Under the new rules, federal lobbyists "cannot contribute financially to the transition" and are "prohibited from any lobbying during their work with the transition". A gift ban has also been introduced "that is aggressive in reducing the influence of special interests".
No more revolving doors
To prevent potential 'revolving door' situations, the rules state that "if someone has lobbied in the last twelve months, they are prohibited from working in the fields of policy on which they lobbied" within the transition team.
Moreover, "if someone becomes a lobbyist after working on the transition, they are prohibited from lobbying the administration for twelve months on matters on which they worked".

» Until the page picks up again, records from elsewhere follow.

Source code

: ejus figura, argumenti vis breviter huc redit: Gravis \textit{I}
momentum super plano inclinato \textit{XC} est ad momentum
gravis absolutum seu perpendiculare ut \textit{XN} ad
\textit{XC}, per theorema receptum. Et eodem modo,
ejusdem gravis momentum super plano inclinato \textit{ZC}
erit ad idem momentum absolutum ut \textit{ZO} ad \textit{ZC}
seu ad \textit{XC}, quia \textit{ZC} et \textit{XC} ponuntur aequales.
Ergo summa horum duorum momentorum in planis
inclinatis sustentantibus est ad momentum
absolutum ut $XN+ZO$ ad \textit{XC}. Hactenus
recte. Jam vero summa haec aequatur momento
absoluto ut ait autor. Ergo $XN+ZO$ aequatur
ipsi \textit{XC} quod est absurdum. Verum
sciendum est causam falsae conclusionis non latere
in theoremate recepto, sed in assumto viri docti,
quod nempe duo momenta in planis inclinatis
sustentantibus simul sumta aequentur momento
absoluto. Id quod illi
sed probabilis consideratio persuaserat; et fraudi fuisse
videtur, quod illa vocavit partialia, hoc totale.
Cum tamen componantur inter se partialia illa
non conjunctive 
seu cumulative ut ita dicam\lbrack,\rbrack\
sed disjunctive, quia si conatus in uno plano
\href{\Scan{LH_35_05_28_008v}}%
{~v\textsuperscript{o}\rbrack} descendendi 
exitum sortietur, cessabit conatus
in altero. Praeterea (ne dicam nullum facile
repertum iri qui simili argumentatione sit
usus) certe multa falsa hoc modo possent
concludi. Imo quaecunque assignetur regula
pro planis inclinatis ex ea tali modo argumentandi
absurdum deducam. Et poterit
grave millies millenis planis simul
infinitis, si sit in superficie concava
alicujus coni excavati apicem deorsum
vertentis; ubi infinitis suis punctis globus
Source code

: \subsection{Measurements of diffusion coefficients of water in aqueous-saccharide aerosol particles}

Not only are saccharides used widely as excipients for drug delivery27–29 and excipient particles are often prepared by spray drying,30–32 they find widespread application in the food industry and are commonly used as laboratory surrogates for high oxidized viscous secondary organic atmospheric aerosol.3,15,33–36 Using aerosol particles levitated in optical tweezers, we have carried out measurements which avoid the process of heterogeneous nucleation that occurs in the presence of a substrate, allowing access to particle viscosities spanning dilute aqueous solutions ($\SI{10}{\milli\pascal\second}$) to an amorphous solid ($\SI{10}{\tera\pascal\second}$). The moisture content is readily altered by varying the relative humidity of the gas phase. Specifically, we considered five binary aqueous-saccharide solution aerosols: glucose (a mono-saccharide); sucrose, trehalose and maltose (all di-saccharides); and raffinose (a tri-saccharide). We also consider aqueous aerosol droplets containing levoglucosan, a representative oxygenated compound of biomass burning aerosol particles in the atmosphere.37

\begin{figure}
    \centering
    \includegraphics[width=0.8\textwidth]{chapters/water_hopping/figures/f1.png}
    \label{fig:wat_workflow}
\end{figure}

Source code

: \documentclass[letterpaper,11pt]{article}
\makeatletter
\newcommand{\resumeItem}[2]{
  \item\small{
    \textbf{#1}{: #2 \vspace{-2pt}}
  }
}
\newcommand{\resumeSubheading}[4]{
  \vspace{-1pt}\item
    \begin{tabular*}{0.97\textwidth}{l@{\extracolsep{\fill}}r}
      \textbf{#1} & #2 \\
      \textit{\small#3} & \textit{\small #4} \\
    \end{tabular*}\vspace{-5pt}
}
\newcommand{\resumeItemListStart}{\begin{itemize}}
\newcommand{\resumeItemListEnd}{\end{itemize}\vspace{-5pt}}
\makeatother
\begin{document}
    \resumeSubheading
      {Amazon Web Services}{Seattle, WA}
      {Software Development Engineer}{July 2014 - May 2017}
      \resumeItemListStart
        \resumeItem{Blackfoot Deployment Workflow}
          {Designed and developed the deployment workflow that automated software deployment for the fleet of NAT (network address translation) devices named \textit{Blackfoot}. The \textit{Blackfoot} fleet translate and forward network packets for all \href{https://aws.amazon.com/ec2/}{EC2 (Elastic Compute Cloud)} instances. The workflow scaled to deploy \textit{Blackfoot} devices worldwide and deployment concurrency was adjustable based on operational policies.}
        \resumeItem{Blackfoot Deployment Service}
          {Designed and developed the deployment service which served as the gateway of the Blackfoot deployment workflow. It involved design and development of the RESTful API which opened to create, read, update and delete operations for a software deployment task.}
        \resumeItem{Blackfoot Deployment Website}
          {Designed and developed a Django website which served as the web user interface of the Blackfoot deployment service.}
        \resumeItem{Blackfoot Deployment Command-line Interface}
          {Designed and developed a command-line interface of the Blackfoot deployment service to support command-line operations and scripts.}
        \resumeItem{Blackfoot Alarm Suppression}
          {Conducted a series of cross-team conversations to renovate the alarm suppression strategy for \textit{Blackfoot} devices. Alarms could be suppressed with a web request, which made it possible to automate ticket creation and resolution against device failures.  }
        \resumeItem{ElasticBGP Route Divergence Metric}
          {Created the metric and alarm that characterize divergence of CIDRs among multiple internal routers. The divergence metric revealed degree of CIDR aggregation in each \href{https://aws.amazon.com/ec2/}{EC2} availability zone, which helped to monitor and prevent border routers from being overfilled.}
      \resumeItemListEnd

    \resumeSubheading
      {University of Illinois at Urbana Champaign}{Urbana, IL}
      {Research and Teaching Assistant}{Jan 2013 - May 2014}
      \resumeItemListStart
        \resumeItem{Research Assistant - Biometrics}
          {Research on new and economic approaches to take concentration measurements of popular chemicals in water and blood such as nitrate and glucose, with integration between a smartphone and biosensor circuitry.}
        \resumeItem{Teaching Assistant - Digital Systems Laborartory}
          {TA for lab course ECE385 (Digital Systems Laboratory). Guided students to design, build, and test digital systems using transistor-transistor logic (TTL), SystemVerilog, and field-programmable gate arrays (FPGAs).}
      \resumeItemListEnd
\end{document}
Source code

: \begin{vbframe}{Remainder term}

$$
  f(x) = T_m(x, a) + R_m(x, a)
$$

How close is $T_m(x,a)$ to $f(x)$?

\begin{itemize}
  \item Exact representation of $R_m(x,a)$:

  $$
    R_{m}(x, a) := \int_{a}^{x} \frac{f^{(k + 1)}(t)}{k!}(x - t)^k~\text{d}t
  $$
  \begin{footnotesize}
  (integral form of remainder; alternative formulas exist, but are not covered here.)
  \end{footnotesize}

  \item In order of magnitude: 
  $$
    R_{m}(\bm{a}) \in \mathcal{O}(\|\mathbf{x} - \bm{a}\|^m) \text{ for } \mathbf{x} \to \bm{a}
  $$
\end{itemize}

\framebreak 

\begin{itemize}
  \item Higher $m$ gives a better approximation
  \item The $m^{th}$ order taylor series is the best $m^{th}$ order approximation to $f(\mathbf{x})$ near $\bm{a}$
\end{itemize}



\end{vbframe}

Towards global ethics standards?
In Europe, Romanian MEP Daniel Daianu recently expressed the view that excessive lobbying of the EU institutions by businesses putting profit before moral values was giving industry a bad reputation (EurActiv 11/11/08).
Daianu went as far as demanding the establishment of "global ethics standards," claiming that the financial crisis had "emphasised the vital role of moral values and ethics" in preventing such situations in the future.
The European Commission's voluntary register of lobbyists, launched in June, lists the names of organisations rather than the names of individuals or the clients they represent. It requires consultancies and law firms participating in the register to disclose total revenue related to lobbying the EU institutions, citing either absolute amounts (brackets of €50,000) or percentages (brackets of 10%).
Corporate 'in-house' lobbyists and trade associations must estimate their costs associated with the direct lobbying of all the EU institutions, while NGOs and think-tanks must publish their organisations' overall budget and indicate their main sources of funding.
US legislation 'more structured' than EU counterpart
Comparing the EU scheme with the US Lobbying Disclosure Act, Miguel Veiga-Pestana, vice-president of global external affairs at Unilever, believes the US system is "more structured and formal for tax reasons, because some lobbying acts are tax-deductible and others are not". Different legal issues on each side of the Atlantic mean that the "EU cannot just copy everything from the US," he explained.
Burson Marsteller CEO Robert Mack believes lobbying rules in Brussels and Washington are different because the EU requirements were "non-specific". "The EU system need not necessarily mirror the US one, but should not put the burden on industry associations to provide their own guidelines," Mack said.
Meanwhile, the debate over lobbying regulation in the EU is set to continue until next summer, when the Commission will evaluate the success of its voluntary register and consider whether it should move towards a mandatory scheme.